Without any psychological education, the panel deemed Trump to be suffering from a mental illness while Republican strategist Susan Del Percio later lamented that Republicans didn’t suffer enough after 2008 and their 2010 wins were seemingly undeserving.

 

 

The son of the former Republican President led the way, first noting that, after hearing a clip of Trump brag about his Ivy League education, he’s “known a few smart people in my life, and I’ve never known any of them to tell you how smart they were.”

Reagan added that “we get all outraged for a few days over the latest incivility, if you want, coming from Donald Trump, whatever tweet or remark he made about a Gold Star family and it’s fine.” But while they’re worth documenting, the real matter is Trump being “a deeply damaged human being.”

The stupid continued flowing, including a call for Trump to be removed from office:

He is a sociopathic, malignant narcissist, and he happens to be the — you know, the electoral system, not the American people, but the Electoral College has sort of vomited this thing up and it landed in the Oval Office and it needs to be removed.
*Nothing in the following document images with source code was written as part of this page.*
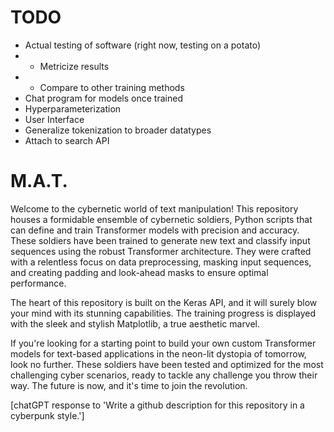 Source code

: # TODO
- Actual testing of software (right now, testing on a potato)
- - Metricize results
- - Compare to other training methods
- Chat program for models once trained
- Hyperparameterization
- User Interface
- Generalize tokenization to broader datatypes
- Attach to search API


# M.A.T.
Welcome to the cybernetic world of text manipulation! This repository houses a formidable ensemble of cybernetic soldiers, Python scripts that can define and train Transformer models with precision and accuracy. These soldiers have been trained to generate new text and classify input sequences using the robust Transformer architecture. They were crafted with a relentless focus on data preprocessing, masking input sequences, and creating padding and look-ahead masks to ensure optimal performance.

The heart of this repository is built on the Keras API, and it will surely blow your mind with its stunning capabilities. The training progress is displayed with the sleek and stylish Matplotlib, a true aesthetic marvel.

If you're looking for a starting point to build your own custom Transformer models for text-based applications in the neon-lit dystopia of tomorrow, look no further. These soldiers have been tested and optimized for the most challenging cyber scenarios, ready to tackle any challenge you throw their way. The future is now, and it's time to join the revolution.

[chatGPT response to 'Write a github description for this repository in a cyberpunk style.']
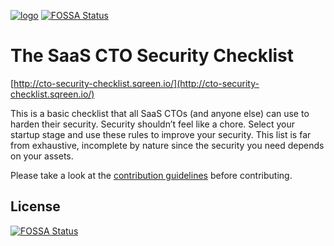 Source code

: [![logo](http://cto-security-checklist.sqreen.io/images/github.jpg)](http://cto-security-checklist.sqreen.io/)
[![FOSSA Status](https://app.fossa.io/api/projects/git%2Bgithub.com%2Fapurvadave%2FCTOSecurityChecklist.svg?type=shield)](https://app.fossa.io/projects/git%2Bgithub.com%2Fapurvadave%2FCTOSecurityChecklist?ref=badge_shield)

# The SaaS CTO Security Checklist

[http://cto-security-checklist.sqreen.io/](http://cto-security-checklist.sqreen.io/)

This is a basic checklist that all SaaS CTOs (and anyone else) can use to harden their security. Security shouldn’t feel like a chore. Select your startup stage and use these rules to improve your security. This list is far from exhaustive, incomplete by nature since the security you need depends on your assets.

Please take a look at the [contribution guidelines](https://github.com/sqreen/CTOSecurityChecklist/blob/master/CONTRIBUTING.md) before contributing.



## License
[![FOSSA Status](https://app.fossa.io/api/projects/git%2Bgithub.com%2Fapurvadave%2FCTOSecurityChecklist.svg?type=large)](https://app.fossa.io/projects/git%2Bgithub.com%2Fapurvadave%2FCTOSecurityChecklist?ref=badge_large) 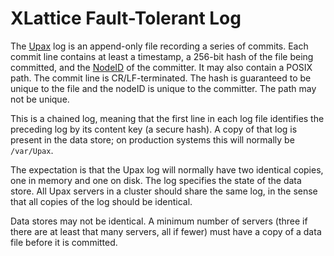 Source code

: <h1 class="appTop">XLattice Fault-Tolerant Log</h1>

The
[Upax](https://jddixon.github.io/xlattice/upax.html)
log is an append-only file recording a series of commits.
Each commit line contains at least a timestamp, a 256-bit hash of
the file being committed, and the
[NodeID](https://jddixon.github.io/xlattice/nodeID.html)
of the committer.  It may
also contain a POSIX path.  The commit line is CR/LF-terminated.
The hash is guaranteed to be unique to the file and the nodeID is
unique to the committer.  The path may not be unique.

This is a chained log, meaning that the first line in each log file
identifies the preceding log by its content key (a secure hash).
A copy of that log is
present in the data store; on production systems this will normally
be `/var/Upax`.

The expectation is that the Upax log will normally have two
identical copies, one in memory and one on disk.  The log specifies
the state of the data store.  All Upax servers in a cluster should
share the same log, in the sense that all copies of the log should
be identical.

Data stores may not be identical.  A minimum number of servers
(three if there are at least that many servers, all if fewer) must
have a copy of a data file before it is committed.
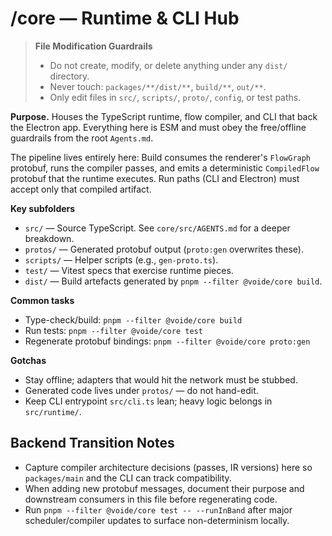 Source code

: # /core — Runtime & CLI Hub
> **File Modification Guardrails**
> - Do not create, modify, or delete anything under any `dist/` directory.
> - Never touch: `packages/**/dist/**`, `build/**`, `out/**`.
> - Only edit files in `src/`, `scripts/`, `proto/`, `config`, or test paths.


**Purpose.** Houses the TypeScript runtime, flow compiler, and CLI that back the
Electron app. Everything here is ESM and must obey the free/offline guardrails
from the root `Agents.md`.

The pipeline lives entirely here: Build consumes the renderer's `FlowGraph`
protobuf, runs the compiler passes, and emits a deterministic `CompiledFlow`
protobuf that the runtime executes. Run paths (CLI and Electron) must accept
only that compiled artifact.

**Key subfolders**
- `src/` — Source TypeScript. See `core/src/AGENTS.md` for a deeper breakdown.
- `protos/` — Generated protobuf output (`proto:gen` overwrites these).
- `scripts/` — Helper scripts (e.g., `gen-proto.ts`).
- `test/` — Vitest specs that exercise runtime pieces.
- `dist/` — Build artefacts generated by `pnpm --filter @voide/core build`.

**Common tasks**
- Type-check/build: `pnpm --filter @voide/core build`
- Run tests: `pnpm --filter @voide/core test`
- Regenerate protobuf bindings: `pnpm --filter @voide/core proto:gen`

**Gotchas**
- Stay offline; adapters that would hit the network must be stubbed.
- Generated code lives under `protos/` — do not hand-edit.
- Keep CLI entrypoint `src/cli.ts` lean; heavy logic belongs in `src/runtime/`.

## Backend Transition Notes

- Capture compiler architecture decisions (passes, IR versions) here so `packages/main` and the CLI can track compatibility.
- When adding new protobuf messages, document their purpose and downstream consumers in this file before regenerating code.
- Run `pnpm --filter @voide/core test -- --runInBand` after major scheduler/compiler updates to surface non-determinism locally.
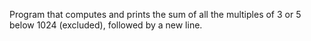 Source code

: Program that computes and prints the sum of all the multiples of 3 or 5 below 1024 (excluded), followed by a new line.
It’s a stain. It’s a big glob on the carpet there. It needs to be removed and that means impeachment or the 25th Amendment. This man is a danger to the world.

Matthews was quite amused, laughing hysterically before telling Robinson that, while he’s not Jewish, he enjoys invoking Yiddish from time to time and, in this case, the word “[m]ishegoss” because it “means absolute confusion, hell gone to earth, everything’s wrong.”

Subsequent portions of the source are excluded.